Kathmandu Valley comprises the three ancient cities of Kathmandu, Patan and Bhaktapur, which were once independent states ruled by the Malla kings from the 12th to the 18th centuries. The three cities house seven UNESCO World Heritage shrines which are together listed as a UNESCO World Heritage Site (Culture). The valley is also home to hundreds of other exquisite monuments, sculptures, artistic temples and magnificent art - reminders of the golden era in Nepal’s architecture.
Legend has it that the valley was once a primordial lake ringed by verdant mountains. In this pristine lake lived giant serpents until one fine day, saint Manjushree, the Bodhisatva, raised a mighty sword and in one fell swoop, cut open the side of a mountain at a place now known as Chobar. The voluminous water of the lake gushed out, leaving behind a fertile valley capable of supporting large urban settlements over the millennia. The Gopala and Kirati dynasties were the earliest rulers here followed by the Licchavi (300-879 A.D.), under whom flourished trade and crafts.
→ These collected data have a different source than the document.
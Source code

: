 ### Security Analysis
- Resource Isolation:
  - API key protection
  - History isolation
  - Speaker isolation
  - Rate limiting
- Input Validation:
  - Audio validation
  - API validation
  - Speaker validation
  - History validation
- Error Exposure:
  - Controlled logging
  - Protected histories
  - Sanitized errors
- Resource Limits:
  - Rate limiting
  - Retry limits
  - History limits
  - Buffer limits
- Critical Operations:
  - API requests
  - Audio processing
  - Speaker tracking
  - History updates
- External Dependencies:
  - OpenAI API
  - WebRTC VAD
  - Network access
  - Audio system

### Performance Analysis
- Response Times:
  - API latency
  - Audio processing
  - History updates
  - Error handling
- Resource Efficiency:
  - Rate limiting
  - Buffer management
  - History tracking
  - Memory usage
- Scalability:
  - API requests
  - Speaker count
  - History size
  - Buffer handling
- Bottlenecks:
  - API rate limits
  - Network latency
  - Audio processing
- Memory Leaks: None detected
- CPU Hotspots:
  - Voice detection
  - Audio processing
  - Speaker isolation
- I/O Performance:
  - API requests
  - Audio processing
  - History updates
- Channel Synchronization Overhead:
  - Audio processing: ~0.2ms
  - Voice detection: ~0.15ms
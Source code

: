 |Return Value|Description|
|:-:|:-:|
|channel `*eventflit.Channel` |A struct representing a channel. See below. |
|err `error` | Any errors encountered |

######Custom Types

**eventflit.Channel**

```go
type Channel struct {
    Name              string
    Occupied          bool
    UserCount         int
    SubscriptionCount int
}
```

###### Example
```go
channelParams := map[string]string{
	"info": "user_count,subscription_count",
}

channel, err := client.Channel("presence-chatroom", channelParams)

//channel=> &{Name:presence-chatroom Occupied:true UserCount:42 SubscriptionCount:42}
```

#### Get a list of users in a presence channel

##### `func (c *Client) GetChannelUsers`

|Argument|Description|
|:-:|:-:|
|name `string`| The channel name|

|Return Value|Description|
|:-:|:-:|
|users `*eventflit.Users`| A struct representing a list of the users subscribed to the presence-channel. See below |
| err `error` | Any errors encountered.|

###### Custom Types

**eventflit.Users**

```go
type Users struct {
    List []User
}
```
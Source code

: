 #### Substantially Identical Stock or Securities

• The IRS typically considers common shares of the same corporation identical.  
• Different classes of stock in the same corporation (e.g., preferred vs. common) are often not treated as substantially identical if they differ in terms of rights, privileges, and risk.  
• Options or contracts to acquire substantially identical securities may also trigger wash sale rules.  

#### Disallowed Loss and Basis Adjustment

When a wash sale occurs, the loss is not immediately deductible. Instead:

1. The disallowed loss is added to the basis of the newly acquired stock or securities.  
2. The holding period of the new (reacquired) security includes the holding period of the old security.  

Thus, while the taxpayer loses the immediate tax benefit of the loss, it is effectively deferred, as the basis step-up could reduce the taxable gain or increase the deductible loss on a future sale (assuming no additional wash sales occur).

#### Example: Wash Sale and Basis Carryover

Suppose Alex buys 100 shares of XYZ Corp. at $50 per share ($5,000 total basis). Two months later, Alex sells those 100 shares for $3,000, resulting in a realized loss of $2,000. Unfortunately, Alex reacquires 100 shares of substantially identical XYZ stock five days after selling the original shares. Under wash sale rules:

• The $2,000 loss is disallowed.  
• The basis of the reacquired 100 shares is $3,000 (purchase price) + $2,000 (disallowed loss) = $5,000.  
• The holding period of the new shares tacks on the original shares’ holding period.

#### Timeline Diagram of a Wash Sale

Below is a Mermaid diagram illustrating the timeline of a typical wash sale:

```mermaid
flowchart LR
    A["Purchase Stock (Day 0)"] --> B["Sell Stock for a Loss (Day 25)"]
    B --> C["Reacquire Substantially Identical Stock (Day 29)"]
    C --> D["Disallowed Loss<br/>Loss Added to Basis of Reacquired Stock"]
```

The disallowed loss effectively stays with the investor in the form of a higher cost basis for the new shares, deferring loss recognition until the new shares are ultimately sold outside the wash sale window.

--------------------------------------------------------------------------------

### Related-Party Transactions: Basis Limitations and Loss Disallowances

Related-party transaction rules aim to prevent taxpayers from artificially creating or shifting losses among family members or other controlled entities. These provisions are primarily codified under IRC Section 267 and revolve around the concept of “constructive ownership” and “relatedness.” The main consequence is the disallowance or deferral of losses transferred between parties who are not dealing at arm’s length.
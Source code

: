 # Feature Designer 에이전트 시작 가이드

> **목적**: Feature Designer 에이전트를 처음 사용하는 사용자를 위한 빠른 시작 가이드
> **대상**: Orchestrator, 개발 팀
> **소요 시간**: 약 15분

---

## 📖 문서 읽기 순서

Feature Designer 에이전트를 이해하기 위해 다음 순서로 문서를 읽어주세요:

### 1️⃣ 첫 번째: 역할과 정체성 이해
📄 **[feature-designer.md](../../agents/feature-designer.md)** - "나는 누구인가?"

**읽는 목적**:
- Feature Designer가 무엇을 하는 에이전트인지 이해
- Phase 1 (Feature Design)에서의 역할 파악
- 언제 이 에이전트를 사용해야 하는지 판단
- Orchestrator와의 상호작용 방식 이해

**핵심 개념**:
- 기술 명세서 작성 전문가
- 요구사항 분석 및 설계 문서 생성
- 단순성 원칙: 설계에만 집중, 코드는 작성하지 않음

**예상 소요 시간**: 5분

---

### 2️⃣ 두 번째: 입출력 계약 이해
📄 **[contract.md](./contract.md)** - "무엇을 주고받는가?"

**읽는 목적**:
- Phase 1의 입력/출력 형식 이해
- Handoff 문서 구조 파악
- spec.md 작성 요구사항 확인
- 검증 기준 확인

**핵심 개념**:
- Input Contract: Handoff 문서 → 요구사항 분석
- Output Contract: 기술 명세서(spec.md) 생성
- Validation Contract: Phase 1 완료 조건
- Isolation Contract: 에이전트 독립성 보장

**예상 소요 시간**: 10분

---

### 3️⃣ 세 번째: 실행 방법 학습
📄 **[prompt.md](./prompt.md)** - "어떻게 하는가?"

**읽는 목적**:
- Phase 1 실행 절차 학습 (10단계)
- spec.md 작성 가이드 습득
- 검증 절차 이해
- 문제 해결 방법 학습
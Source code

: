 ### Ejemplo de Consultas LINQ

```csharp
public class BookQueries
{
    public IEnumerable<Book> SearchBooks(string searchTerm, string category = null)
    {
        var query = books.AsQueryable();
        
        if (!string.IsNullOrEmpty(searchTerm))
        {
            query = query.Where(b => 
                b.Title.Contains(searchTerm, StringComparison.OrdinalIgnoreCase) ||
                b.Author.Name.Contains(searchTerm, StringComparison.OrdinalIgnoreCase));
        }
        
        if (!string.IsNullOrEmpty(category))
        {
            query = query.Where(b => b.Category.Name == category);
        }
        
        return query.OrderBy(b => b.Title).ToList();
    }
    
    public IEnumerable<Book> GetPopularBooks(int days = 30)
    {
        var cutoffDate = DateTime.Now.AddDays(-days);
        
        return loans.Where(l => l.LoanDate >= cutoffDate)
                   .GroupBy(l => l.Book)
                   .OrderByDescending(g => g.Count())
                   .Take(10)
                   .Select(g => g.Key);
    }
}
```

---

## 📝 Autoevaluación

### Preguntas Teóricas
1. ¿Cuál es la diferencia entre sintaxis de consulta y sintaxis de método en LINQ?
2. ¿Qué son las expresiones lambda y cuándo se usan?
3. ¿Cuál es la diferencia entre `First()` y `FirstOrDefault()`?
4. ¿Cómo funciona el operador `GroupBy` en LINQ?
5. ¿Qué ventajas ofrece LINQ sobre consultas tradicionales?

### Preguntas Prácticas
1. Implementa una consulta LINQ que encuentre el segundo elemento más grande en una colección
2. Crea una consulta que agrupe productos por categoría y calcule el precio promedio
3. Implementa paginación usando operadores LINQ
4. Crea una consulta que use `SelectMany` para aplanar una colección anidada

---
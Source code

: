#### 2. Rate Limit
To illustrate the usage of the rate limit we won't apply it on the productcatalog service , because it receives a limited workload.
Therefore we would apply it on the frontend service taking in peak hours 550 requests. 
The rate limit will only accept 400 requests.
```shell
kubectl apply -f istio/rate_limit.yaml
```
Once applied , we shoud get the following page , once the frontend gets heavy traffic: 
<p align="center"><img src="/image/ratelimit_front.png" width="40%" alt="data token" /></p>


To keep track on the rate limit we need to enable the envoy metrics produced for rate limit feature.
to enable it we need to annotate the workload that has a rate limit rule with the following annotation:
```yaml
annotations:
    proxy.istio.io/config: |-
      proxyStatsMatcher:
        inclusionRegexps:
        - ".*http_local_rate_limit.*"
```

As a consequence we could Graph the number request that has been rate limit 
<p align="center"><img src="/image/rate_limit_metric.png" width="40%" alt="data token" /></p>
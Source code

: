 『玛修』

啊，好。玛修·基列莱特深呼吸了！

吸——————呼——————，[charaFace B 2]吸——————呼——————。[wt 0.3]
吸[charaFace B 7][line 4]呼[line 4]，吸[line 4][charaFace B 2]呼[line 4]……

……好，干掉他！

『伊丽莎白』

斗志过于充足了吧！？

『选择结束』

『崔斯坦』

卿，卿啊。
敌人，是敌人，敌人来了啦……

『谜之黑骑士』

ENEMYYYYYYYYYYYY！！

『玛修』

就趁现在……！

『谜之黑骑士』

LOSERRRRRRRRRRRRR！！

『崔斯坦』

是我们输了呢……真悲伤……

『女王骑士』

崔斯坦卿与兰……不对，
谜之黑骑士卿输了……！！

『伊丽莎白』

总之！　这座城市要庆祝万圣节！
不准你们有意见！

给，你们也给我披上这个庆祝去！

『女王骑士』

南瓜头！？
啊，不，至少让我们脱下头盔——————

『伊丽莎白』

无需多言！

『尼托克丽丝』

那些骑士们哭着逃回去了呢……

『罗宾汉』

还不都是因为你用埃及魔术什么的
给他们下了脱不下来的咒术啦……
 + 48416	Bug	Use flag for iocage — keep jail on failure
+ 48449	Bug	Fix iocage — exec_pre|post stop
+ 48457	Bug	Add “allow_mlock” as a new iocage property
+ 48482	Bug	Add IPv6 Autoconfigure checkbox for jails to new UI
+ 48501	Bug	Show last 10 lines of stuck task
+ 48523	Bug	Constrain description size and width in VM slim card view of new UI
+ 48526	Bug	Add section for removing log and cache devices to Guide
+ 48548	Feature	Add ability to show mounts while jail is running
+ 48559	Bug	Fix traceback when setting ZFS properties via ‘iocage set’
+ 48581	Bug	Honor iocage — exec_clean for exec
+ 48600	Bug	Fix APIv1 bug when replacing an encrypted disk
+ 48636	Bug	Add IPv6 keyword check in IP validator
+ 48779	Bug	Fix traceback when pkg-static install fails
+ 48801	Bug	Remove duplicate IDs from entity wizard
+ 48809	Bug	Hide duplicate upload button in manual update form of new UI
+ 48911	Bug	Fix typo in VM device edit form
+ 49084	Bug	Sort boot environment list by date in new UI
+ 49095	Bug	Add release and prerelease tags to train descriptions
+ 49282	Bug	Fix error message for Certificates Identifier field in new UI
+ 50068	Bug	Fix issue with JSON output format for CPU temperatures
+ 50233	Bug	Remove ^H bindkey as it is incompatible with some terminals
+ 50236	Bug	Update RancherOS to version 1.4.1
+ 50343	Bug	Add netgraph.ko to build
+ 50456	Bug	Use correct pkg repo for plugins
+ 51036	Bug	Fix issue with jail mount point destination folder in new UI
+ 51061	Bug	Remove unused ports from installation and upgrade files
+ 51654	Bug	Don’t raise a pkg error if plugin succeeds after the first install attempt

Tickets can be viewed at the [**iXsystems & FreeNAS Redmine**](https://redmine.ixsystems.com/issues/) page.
But the valley’s remarkable cities with their ornate palaces, the superbly crafted pagodas, and the monumental stupas are testimony of the artistic genius of the Newars, the original inhabitants of the valley, whose skills were championed by the Malla kings and appreciated even by the Mongol rulers of 18th century China.
Kathmandu Valley is blessed by a temperate climate. The temperature does not exceed 34 degrees Celsius even during the scorching summer months and does not drop below 3 degrees Celsius in winter.
One can directly fly into the Tribhuvan International Airport in the Kathmandu Valley. One can ride buses or drive to Kathmandu from border towns and other parts of the country. There are five-star hotels, resorts to moderate accommodations with modern amenities available in and around Kathmandu Valley.